[[ DATA open ]]
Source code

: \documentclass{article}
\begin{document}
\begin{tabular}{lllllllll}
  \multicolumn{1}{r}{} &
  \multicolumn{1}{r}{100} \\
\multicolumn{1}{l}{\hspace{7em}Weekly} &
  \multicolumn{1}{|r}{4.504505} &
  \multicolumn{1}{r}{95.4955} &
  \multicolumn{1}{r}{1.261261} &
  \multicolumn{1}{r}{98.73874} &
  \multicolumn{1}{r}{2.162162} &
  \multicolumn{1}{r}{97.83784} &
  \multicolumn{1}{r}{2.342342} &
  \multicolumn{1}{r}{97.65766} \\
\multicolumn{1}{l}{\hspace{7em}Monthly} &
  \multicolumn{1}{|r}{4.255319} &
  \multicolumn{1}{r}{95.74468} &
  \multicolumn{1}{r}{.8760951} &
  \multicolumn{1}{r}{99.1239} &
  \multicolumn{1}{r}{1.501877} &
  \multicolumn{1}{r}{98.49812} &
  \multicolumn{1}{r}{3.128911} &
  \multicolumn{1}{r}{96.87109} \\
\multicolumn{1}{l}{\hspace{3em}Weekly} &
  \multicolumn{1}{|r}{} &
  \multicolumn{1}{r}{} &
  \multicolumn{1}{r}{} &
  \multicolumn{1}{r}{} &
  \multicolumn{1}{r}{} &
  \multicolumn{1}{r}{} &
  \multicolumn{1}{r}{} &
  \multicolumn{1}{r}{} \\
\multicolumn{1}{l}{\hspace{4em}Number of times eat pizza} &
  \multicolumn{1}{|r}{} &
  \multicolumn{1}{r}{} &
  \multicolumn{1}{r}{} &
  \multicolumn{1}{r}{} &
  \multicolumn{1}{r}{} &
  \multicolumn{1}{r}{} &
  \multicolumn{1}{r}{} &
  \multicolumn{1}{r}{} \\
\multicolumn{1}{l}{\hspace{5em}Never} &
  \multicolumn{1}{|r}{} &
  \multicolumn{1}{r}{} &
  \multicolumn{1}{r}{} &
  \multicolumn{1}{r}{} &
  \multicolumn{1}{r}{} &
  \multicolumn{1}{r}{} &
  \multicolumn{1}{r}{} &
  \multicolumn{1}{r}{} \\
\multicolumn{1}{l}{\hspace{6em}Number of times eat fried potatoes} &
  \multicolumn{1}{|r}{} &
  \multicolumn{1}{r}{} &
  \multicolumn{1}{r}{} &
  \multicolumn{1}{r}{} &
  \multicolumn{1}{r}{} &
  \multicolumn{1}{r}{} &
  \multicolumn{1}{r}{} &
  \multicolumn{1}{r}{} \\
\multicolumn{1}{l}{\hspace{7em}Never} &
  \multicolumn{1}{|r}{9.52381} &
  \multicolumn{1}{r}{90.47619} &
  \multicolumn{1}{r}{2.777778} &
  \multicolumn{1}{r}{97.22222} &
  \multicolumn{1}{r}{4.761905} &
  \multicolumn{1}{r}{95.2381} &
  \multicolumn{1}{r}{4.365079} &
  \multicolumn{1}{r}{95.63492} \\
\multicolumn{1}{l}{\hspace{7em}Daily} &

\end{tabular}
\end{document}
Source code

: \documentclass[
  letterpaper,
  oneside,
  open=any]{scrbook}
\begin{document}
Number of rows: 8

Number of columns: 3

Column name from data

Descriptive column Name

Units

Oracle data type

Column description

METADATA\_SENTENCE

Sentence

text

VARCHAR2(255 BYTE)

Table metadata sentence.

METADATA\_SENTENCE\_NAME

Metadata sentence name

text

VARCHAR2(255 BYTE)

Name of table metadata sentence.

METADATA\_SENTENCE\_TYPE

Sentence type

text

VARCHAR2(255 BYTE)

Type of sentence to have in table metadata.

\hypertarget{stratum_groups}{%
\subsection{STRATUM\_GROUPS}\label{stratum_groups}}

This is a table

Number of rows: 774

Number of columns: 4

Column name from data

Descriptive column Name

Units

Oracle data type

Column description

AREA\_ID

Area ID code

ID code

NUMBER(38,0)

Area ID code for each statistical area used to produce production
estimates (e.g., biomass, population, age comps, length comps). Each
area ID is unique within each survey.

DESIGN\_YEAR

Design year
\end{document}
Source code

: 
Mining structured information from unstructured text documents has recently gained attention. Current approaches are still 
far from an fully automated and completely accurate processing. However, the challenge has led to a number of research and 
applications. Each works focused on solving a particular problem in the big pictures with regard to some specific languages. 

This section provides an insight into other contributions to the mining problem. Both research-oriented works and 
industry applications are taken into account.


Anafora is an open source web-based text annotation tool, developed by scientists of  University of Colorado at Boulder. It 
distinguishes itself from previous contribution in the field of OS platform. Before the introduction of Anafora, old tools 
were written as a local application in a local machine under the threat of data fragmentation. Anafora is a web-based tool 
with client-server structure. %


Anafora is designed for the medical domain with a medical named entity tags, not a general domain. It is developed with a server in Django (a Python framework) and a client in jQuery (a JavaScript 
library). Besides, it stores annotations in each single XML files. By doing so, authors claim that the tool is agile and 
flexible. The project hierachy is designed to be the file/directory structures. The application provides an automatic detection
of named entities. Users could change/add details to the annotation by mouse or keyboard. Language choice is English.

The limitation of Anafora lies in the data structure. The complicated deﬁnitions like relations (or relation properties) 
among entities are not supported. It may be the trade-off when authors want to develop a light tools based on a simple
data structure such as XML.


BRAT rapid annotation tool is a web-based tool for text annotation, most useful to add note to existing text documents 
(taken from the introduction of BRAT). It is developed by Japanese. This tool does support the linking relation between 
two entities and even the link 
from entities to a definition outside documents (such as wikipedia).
[[ DATA closed ]]
WORK TO BE COMPLETED: Filter the entries down to the lines holding the string "Weekly". Copy each of those lines.

EXERCISE RESULT:
\multicolumn{1}{l}{\hspace{7em}Weekly} &
\multicolumn{1}{l}{\hspace{3em}Weekly} &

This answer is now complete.